Thursday, July 20, 2006

Mission impossible

Past experience indicates that any UN force in south Lebanon will struggle to keep the peace, writes Ian Black

Thursday July 20, 2006
Guardian Unlimited


"If you think you understand Lebanon, you haven't been properly briefed." This wise but slightly despairing advice used to hang in the office of the spokesman for the United Nations Interim Force in Lebanon - known by its acronym Unifil - when it still played at least a symbolic role in policing the volatile border between Israel and its northern neighbour.

Timur Goksel, the affable Turk who occupied that post for 20 of Unifil's 28-year existence, has long left his office in Naqoura on the Mediterranean, and is now an academic at the American University of Beirut, where he is well placed to help journalists seeking to understand the latest deadly interaction between the two countries.

"They are barely able to take care of themselves," he said of the UN peacekeepers. "How can you expect them to do their work?"




Unifil is still a ghostly presence along the border drawn by the French and British mandatory authorities in the 1920s. And as has happened before, it has again been caught up in violence it is always unable to prevent. A Ghanaian soldier was killed this week, and over the years it has lost some 250 personnel to hostile action or accidents. In the last bout of serious fighting in 1996, 106 Lebanese refugees were killed when Israeli artillery fire hit a container in a UN base where they were sheltering.

As the international community scrabbles for a way out of this crisis, unable so far even to agree on a ceasefire, discussions are already being held about a beefed-up international presence or "stabilisation force", as Kofi Annan put it. That will have to include some elements of the mission Unifil has always been charged with, but has never succeeded in carrying out. The lessons of the past suggest it will not be easy.

Unifil arrived in 1978 after a spectacular Palestinian attack inside Israel triggered Israel's "Operation Litani", which swept Palestine Liberation Organisation guerrillas away from its northern border. The blue-helmeted UN soldiers were targets from the start for Israeli monitoring and psychological warfare designed to undermine its effectiveness or ensure it never hindered Israeli operations.

The Irish UN troops, for example, were jokingly referred to as the "whisky army", and Israeli-backed Christian militiamen - known by the Unifil acronym LAUIs (Lebanese armed and uniformed by Israel) - harassed them mercilessly in their base at Camp Shamrock.

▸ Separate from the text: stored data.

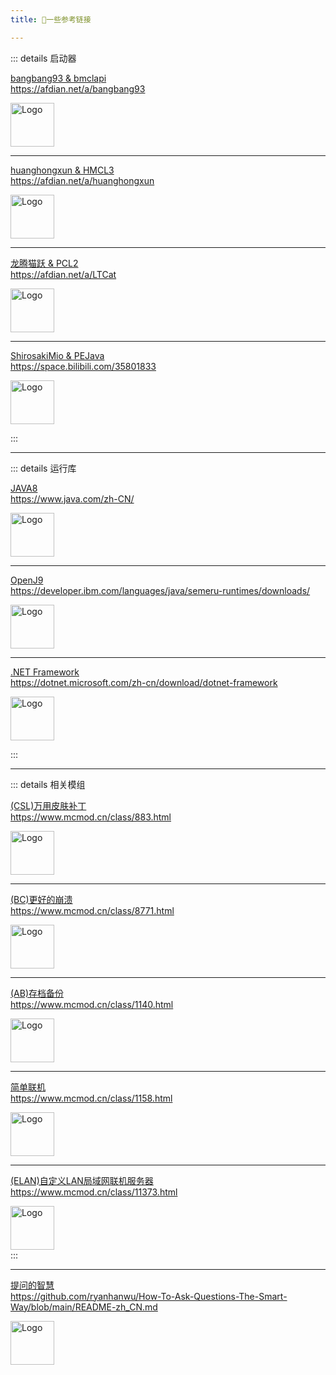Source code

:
 ```yaml
---
title: 🔗一些参考链接

---
```


::: details 启动器

<style src="/.vitepress/theme/style/linkcard.css"></style>
<div class="linkcard">
  <a href="https://ifdian.net/a/bangbang93" target="_blank">
    <p class="description">bangbang93 &amp; bmclapi<br><span>https://afdian.net/a/bangbang93</span></p>
    <div class="logo">
        <img alt="Logo" width="70px" height="70px" src="/public/logo/aifadian.svg" />
    </div>
  </a>
</div>

---

<style src="/.vitepress/theme/style/linkcard.css"></style>
<div class="linkcard">
  <a href="https://ifdian.net/a/huanghongxun" target="_blank">
    <p class="description">huanghongxun &amp; HMCL3<br><span>https://afdian.net/a/huanghongxun</span></p>
    <div class="logo">
        <img alt="Logo" width="70px" height="70px" src="/public/logo/aifadian.svg" />
    </div>
  </a>
</div>

---

<style src="/.vitepress/theme/style/linkcard.css"></style>
<div class="linkcard">
  <a href="https://ifdian.net/a/LTCat" target="_blank">
    <p class="description">龙腾猫跃 &amp; PCL2<br><span>https://afdian.net/a/LTCat</span></p>
    <div class="logo">
        <img alt="Logo" width="70px" height="70px" src="/public/logo/aifadian.svg" />
    </div>
  </a>
</div>

---

<style src="/.vitepress/theme/style/linkcard.css"></style>
<div class="linkcard">
  <a href="https://space.bilibili.com/35801833" target="_blank">
    <p class="description">ShirosakiMio &amp; PEJava<br><span>https://space.bilibili.com/35801833</span></p>
    <div class="logo">
        <img alt="Logo" width="70px" height="70px" src="/public/logo/bilibili.svg" />
    </div>
  </a>
</div>

::: 

---

::: details 运行库

<style src="/.vitepress/theme/style/linkcard.css"></style>
<div class="linkcard">
  <a href="https://www.java.com/zh-CN/" target="_blank">
    <p class="description">JAVA8<br><span>https://www.java.com/zh-CN/</span></p>
    <div class="logo">
        <img alt="Logo" width="70px" height="70px" src="/public/logo/java.svg" />
    </div>
  </a>
</div>

---

<style src="/.vitepress/theme/style/linkcard.css"></style>
<div class="linkcard">
  <a href="https://developer.ibm.com/languages/java/semeru-runtimes/downloads/" target="_blank">
    <p class="description">OpenJ9<br><span>https://developer.ibm.com/languages/java/semeru-runtimes/downloads/</span></p>
    <div class="logo">
        <img alt="Logo" width="70px" height="70px" src="/public/logo/OpenJDK.svg" />
    </div>
  </a>
</div>

---

<style src="/.vitepress/theme/style/linkcard.css"></style>
<div class="linkcard">
  <a href="https://dotnet.microsoft.com/zh-cn/download/dotnet-framework" target="_blank">
    <p class="description">.NET Framework<br><span>https://dotnet.microsoft.com/zh-cn/download/dotnet-framework</span></p>
    <div class="logo">
        <img alt="Logo" width="70px" height="70px" src="/public/logo/net.svg" />
    </div>
  </a>
</div>

:::

---

::: details 相关模组

<style src="/.vitepress/theme/style/linkcard.css"></style>
<div class="linkcard">
  <a href="https://www.mcmod.cn/class/883.html" target="_blank">
    <p class="description">(CSL)万用皮肤补丁<br><span>https://www.mcmod.cn/class/883.html</span></p>
    <div class="logo">
        <img alt="Logo" width="70px" height="70px" src="/public/logo/mcmod.svg" />
    </div>
  </a>
</div>

---

<style src="/.vitepress/theme/style/linkcard.css"></style>
<div class="linkcard">
  <a href="https://www.mcmod.cn/class/8771.html" target="_blank">
    <p class="description">(BC)更好的崩溃<br><span>https://www.mcmod.cn/class/8771.html</span></p>
    <div class="logo">
        <img alt="Logo" width="70px" height="70px" src="/public/logo/mcmod.svg" />
    </div>
  </a>
</div>

---

<style src="/.vitepress/theme/style/linkcard.css"></style>
<div class="linkcard">
  <a href="https://www.mcmod.cn/class/1140.html" target="_blank">
    <p class="description">(AB)存档备份<br><span>https://www.mcmod.cn/class/1140.html</span></p>
    <div class="logo">
        <img alt="Logo" width="70px" height="70px" src="/public/logo/mcmod.svg" />
    </div>
  </a>
</div>

---

<style src="/.vitepress/theme/style/linkcard.css"></style>
<div class="linkcard">
  <a href="https://www.mcmod.cn/class/1158.html" target="_blank">
    <p class="description">简单联机<br><span>https://www.mcmod.cn/class/1158.html</span></p>
    <div class="logo">
        <img alt="Logo" width="70px" height="70px" src="/public/logo/mcmod.svg" />
    </div>
  </a>
</div>

---

<style src="/.vitepress/theme/style/linkcard.css"></style>
<div class="linkcard">
  <a href="https://www.mcmod.cn/class/11373.html" target="_blank">
    <p class="description">(ELAN)自定义LAN局域网联机服务器<br><span>https://www.mcmod.cn/class/11373.html</span></p>
    <div class="logo">
        <img alt="Logo" width="70px" height="70px" src="/public/logo/mcmod.svg" />
    </div>
  </a>
</div>
:::

---

<style src="/.vitepress/theme/style/linkcard.css"></style>
<div class="linkcard">
  <a href="https://github.com/ryanhanwu/How-To-Ask-Questions-The-Smart-Way/blob/main/README-zh_CN.md" target="_blank">
    <p class="description">提问的智慧<br><span>https://github.com/ryanhanwu/How-To-Ask-Questions-The-Smart-Way/blob/main/README-zh_CN.md</span></p>
    <div class="logo">
        <img alt="Logo" width="70px" height="70px" src="/public/logo/github.svg" />
    </div>
  </a>
</div>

Unifil was tolerated by the Israelis but disliked for its good relations with PLO units in the area. After the 1982 invasion, when the PLO had gone but were replaced by a new Shia resistance, the UN forged friendly ties with them too. Mr Goksel helped visiting journalists meet bearded young men in the southern villages, their Kalashnikov rifles propped against the walls as they explained their determination to fight Israel's troops and intelligence agents.

The UN's white armoured vehicles became a familiar sight as they patrolled the low hills near the coast. But it is harder to operate in the more heavily wooded terrain to the east - classic guerrilla country that has seen countless clashes between the warring sides over the years.

After 1982, Unifil became little more than a helpless bystander. Its formal mission, as before, was to verify an Israeli withdrawal, restore international peace and security, and assist the government of Lebanon "in ensuring the return of its effective authority in the area". It never achieved any of those objectives, as it ruefully but honestly admits.

It was at this time, as Israel consolidated its border "security zone", that Iran began to openly support the resistance, much of it by the Lebanese Shia Amal movement. Gradually there were more and more black flags and posters of "martyrs" attesting to the growth of a more militant Shia movement, which Hizbullah eventually came to dominate.

Mired in what became known as the Lebanese "quagmire" it had itself created, Israel struggled on until 2000, when the Labour prime minister Ehud Barak decided to withdraw his forces unilaterally. However, Unifil has proved no more able to stop Hizbullah attacks since then. Israeli anger was fuelled when four of its soldiers were abducted in a previous incident and the UN did nothing.

If Unifil is to be of any use in helping stabilise a ceasefire it will need many more soldiers, and heavier weapons. Its current force of 2,000, with personnel from China, France, Ghana, India, Ireland, Italy and Poland, is woefully inadequate.

Since the current crisis began, Unifil has been unable to supply food and water to its own troops or deliver humanitarian aid to civilians because Israel will not guarantee their safe passage. In one incident, shrapnel from tank shells fired by the Israelis seriously wounded an Indian soldier. In another, Hizbullah launched rockets and the Israelis fired back as UN troops were escorting villagers to safety in Tyre.

With fighting still heavy, it is hard to imagine a new force being quickly assembled or deployed. John Bolton, the hawkish US ambassador to the UN, posed the right question: "You would have to ask what would make a new multilateral force different from or more effective than Unifil." The answer is that it would have to be far larger and more robust, mandated to allow the Lebanese government to truly deploy south to its own international border once Hizbullah was disarmed. However this dangerous crisis ends, that is not going to be a simple task.